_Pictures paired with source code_
• • • •

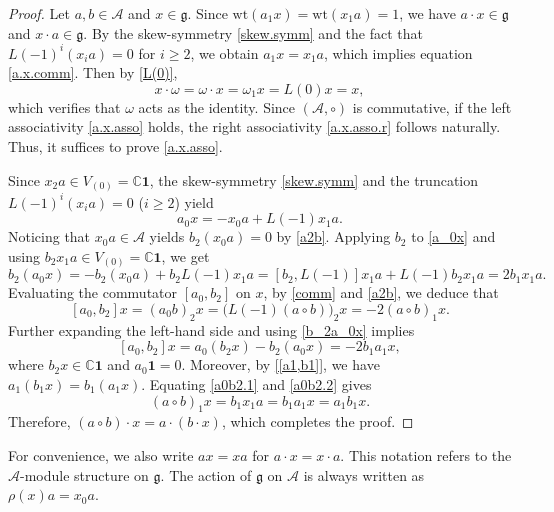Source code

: \documentclass[12pt]{article}
\numberwithin{equation}{section}
\theoremstyle{definition}
\theoremstyle{plain}
\newcommand{\bC}{\ensuremath{\mathbb{C}}}
\newcommand{\fg}{\mathfrak{g}}
\newcommand{\cA}{\ensuremath{\mathcal{A}}}
\newcommand{\bone}{\mathbf{1 }}
\newcommand{\wt}{\mathrm{wt }}
\begin{document}
\begin{proof}
    Let $a,b\in \cA$ and $x\in\fg$. Since $\wt(a_1x)=\wt(x_1a)=1$, we have $a\cdot x\in\fg$ and $x\cdot a\in\fg$. By the skew-symmetry \eqref{skew.symm} and the fact that $L(-1)^i(x_ia)=0$ for $i\ge 2$, we obtain $a_1x=x_1a$, which implies equation \eqref{a.x.comm}. Then by \eqref{L(0)},
    \begin{equation*}
        x\cdot\omega=\omega\cdot x=\omega_1x=L(0)x=x,
    \end{equation*}
    which verifies that $\omega$ acts as the identity. Since $(\cA,\circ)$ is commutative, if the left associativity \eqref{a.x.asso} holds, the right associativity \eqref{a.x.asso.r} follows naturally. Thus, it suffices to prove \eqref{a.x.asso}.

    Since $x_2a\in V_{(0)}=\bC\bone$, the skew-symmetry \eqref{skew.symm} and the truncation $L(-1)^i(x_ia)=0$ ($i\ge 2$) yield
    \begin{equation}\label{a_0x}
        a_0x=-x_0a+L(-1)x_1a.
    \end{equation}
    Noticing that $x_0a\in \cA$ yields $b_2(x_0a)=0$ by \eqref{a2b}. Applying $b_2$ to \eqref{a_0x} and using $b_2x_1a\in V_{(0)}=\bC\bone$, we get
    \begin{equation}\label{b_2a_0x}
        b_2(a_0x)=-b_2(x_0a)+b_2L(-1)x_1a=[b_2,L(-1)]x_1a+L(-1)b_2x_1a=2b_1x_1a.
    \end{equation}
     Evaluating the commutator $[a_0,b_2]$ on $x$, by \eqref{comm} and \eqref{a2b}, we deduce that
    \begin{equation}\label{a0b2.1}
        [a_0,b_2]x=(a_0b)_2x=\big(L(-1)(a\circ b)\big)_2x=-2(a\circ b)_1x.
    \end{equation}
    Further expanding the left-hand side and using \eqref{b_2a_0x} implies
    \begin{equation}\label{a0b2.2}
        [a_0,b_2]x=a_0(b_2x)-b_2(a_0x)=-2b_1a_1x,
    \end{equation}
    where $b_2x\in\bC\bone$ and $a_0\bone=0$. Moreover, by \eqref{[a1,b1]}, we have $a_1(b_1x)=b_1(a_1x)$. Equating \eqref{a0b2.1} and \eqref{a0b2.2} gives
    \begin{equation*}
        (a\circ b)_1x=b_1x_1a=b_1a_1x=a_1b_1x.
    \end{equation*}
    Therefore, $(a\circ b)\cdot x=a\cdot (b\cdot x)$, which completes the proof.
\end{proof}

For convenience, we also write $ax=xa$ for $a\cdot x=x\cdot a$. This notation refers to the $\cA$-module structure on $\fg$. The action of $\fg$ on $\cA$ is always written as $\rho(x)a=x_0a$.
\end{document}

• • • •

_Requirement_
Find every line in the records above that holds the word "have", and copy each one.

_Answer to the exercise_
    Let $a,b\in \cA$ and $x\in\fg$. Since $\wt(a_1x)=\wt(x_1a)=1$, we have $a\cdot x\in\fg$ and $x\cdot a\in\fg$. By the skew-symmetry \eqref{skew.symm} and the fact that $L(-1)^i(x_ia)=0$ for $i\ge 2$, we obtain $a_1x=x_1a$, which implies equation \eqref{a.x.comm}. Then by \eqref{L(0)},
    where $b_2x\in\bC\bone$ and $a_0\bone=0$. Moreover, by \eqref{[a1,b1]}, we have $a_1(b_1x)=b_1(a_1x)$. Equating \eqref{a0b2.1} and \eqref{a0b2.2} gives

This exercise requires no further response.